[AIM OF THE EXERCISE] Only the lines below between the ones containing "## 1. MACs Validity" and "management interface each- CLI/REST/Web", inclusive, are to be reproduced, each exactly as it stands.

[RAW DATA]
>>>>
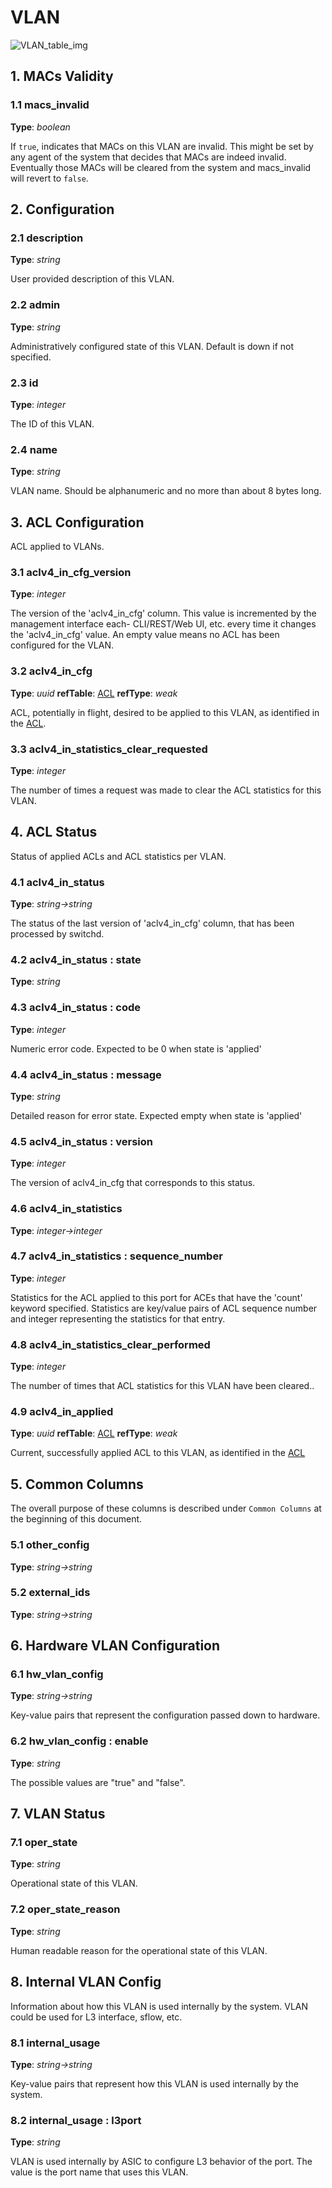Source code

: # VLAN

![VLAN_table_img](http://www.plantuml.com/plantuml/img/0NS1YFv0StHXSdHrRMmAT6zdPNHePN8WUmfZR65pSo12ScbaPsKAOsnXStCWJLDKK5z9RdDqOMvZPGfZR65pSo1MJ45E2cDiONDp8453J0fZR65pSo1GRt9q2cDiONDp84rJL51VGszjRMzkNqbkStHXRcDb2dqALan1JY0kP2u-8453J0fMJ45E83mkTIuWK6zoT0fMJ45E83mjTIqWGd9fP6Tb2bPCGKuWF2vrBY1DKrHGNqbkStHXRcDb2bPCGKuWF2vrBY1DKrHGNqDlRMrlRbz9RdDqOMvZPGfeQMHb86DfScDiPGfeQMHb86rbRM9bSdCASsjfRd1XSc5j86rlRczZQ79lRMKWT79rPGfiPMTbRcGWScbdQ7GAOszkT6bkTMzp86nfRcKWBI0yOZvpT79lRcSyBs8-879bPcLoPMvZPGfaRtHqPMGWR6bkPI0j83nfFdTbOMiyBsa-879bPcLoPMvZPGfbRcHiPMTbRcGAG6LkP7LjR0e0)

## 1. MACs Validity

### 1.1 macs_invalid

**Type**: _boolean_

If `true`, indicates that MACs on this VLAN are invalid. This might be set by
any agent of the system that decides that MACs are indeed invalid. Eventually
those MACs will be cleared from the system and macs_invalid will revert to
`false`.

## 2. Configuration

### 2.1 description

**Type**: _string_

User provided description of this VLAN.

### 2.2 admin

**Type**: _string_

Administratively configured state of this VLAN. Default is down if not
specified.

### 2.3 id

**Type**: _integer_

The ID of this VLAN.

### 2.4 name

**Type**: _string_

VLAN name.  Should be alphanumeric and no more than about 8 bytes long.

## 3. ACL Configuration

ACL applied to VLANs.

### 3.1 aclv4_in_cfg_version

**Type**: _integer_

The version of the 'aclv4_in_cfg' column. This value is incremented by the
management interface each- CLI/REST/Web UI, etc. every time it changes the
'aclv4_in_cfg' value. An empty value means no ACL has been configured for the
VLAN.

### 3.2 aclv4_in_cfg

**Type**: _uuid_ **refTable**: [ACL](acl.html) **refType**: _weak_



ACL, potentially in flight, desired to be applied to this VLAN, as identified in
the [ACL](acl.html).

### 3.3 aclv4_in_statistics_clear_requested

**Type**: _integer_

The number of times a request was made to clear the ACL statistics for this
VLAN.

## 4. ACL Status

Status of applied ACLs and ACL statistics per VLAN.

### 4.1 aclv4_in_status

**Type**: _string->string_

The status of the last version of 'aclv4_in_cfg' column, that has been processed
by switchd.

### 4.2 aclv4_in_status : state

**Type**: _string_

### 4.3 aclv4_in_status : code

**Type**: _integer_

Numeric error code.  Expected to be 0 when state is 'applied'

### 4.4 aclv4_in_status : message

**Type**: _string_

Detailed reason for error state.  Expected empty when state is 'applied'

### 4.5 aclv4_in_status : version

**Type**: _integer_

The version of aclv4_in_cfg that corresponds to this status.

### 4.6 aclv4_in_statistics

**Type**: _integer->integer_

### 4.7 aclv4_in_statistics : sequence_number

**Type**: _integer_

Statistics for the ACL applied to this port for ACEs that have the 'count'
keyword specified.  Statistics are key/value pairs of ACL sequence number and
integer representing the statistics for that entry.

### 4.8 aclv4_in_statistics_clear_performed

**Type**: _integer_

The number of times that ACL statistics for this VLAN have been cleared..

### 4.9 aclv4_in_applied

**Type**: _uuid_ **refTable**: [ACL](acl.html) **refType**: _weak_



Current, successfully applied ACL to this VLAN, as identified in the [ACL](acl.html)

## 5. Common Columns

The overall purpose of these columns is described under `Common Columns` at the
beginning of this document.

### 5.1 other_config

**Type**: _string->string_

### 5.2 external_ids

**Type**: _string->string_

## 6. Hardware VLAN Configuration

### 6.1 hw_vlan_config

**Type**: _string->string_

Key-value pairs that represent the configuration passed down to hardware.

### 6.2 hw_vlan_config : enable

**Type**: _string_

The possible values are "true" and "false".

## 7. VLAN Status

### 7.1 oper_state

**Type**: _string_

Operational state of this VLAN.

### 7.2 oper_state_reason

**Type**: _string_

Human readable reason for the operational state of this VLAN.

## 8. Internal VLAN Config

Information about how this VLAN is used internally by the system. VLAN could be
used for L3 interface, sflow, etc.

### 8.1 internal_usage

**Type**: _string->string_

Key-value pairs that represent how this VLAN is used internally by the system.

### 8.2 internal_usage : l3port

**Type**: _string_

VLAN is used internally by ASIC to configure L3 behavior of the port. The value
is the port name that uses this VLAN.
<<<<
>>>>
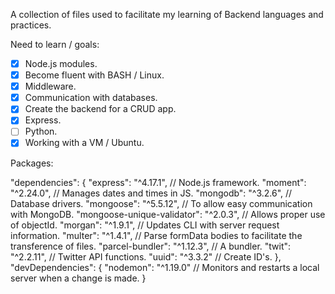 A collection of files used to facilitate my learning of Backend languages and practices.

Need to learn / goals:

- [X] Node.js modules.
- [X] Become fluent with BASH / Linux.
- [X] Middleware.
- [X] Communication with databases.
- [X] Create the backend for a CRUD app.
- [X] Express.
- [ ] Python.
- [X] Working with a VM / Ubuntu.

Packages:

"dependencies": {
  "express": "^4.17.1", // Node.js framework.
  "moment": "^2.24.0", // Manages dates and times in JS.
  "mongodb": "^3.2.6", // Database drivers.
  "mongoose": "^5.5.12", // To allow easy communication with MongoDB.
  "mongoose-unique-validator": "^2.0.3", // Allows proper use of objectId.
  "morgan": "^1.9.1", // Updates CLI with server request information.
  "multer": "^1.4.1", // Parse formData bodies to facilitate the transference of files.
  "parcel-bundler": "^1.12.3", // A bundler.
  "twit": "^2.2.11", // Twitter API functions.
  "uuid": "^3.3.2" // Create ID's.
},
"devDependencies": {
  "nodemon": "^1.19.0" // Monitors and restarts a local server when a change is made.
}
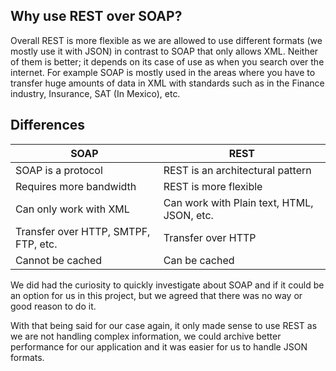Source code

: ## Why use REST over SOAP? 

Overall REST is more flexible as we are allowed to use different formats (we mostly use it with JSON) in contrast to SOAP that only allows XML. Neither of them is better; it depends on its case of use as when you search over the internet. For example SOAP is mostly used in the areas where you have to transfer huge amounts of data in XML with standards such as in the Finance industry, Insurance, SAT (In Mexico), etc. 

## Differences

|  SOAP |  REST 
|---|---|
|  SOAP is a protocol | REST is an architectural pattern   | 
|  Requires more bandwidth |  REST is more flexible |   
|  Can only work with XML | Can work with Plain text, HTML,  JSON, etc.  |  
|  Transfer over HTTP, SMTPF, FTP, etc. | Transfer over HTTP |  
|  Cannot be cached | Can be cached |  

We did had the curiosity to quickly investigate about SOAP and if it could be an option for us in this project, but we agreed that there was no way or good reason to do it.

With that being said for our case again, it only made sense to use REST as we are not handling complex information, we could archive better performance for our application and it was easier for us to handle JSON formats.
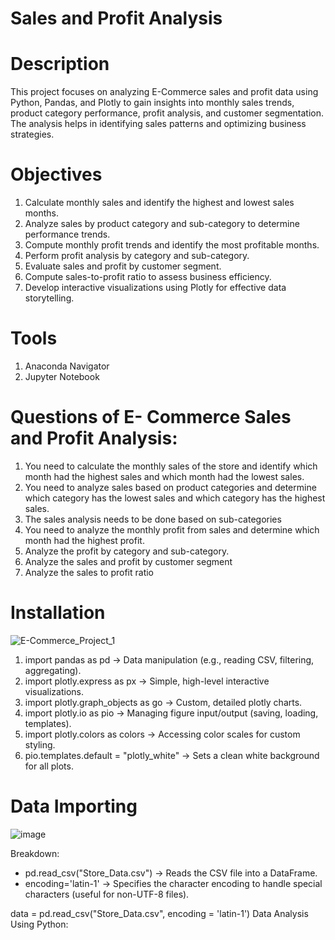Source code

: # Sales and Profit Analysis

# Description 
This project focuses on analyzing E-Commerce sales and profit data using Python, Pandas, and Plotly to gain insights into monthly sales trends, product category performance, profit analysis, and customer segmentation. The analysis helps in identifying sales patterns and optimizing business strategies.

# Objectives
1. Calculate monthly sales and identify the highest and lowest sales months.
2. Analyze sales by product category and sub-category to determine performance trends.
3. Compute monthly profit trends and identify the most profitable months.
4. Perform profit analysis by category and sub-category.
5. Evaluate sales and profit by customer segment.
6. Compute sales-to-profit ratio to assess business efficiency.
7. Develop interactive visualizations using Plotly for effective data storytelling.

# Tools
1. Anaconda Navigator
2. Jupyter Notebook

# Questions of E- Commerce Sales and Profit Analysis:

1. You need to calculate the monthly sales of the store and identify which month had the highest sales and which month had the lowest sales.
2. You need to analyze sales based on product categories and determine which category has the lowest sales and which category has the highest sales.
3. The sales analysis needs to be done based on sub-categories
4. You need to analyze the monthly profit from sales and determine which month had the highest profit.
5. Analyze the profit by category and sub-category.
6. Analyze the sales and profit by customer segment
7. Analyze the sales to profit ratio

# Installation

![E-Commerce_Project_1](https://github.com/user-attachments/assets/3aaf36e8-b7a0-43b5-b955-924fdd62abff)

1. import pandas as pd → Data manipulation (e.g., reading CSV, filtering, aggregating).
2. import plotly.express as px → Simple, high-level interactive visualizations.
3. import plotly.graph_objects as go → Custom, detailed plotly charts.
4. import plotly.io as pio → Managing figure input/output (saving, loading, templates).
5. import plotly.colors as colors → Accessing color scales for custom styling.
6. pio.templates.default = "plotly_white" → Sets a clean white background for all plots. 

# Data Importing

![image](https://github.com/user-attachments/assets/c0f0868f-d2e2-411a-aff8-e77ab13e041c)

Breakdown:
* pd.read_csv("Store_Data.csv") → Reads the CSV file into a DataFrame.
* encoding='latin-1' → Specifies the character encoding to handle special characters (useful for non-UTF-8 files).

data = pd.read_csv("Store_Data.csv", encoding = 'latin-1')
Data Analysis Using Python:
<<<<
[RESULT OF THE EXERCISE]
## 1. MACs Validity

### 1.1 macs_invalid

**Type**: _boolean_

If `true`, indicates that MACs on this VLAN are invalid. This might be set by
any agent of the system that decides that MACs are indeed invalid. Eventually
those MACs will be cleared from the system and macs_invalid will revert to
`false`.

## 2. Configuration

### 2.1 description

**Type**: _string_

User provided description of this VLAN.

### 2.2 admin

**Type**: _string_

Administratively configured state of this VLAN. Default is down if not
specified.

### 2.3 id

**Type**: _integer_

The ID of this VLAN.

### 2.4 name

**Type**: _string_

VLAN name.  Should be alphanumeric and no more than about 8 bytes long.

## 3. ACL Configuration

ACL applied to VLANs.

### 3.1 aclv4_in_cfg_version

**Type**: _integer_

The version of the 'aclv4_in_cfg' column. This value is incremented by the
management interface each- CLI/REST/Web UI, etc. every time it changes the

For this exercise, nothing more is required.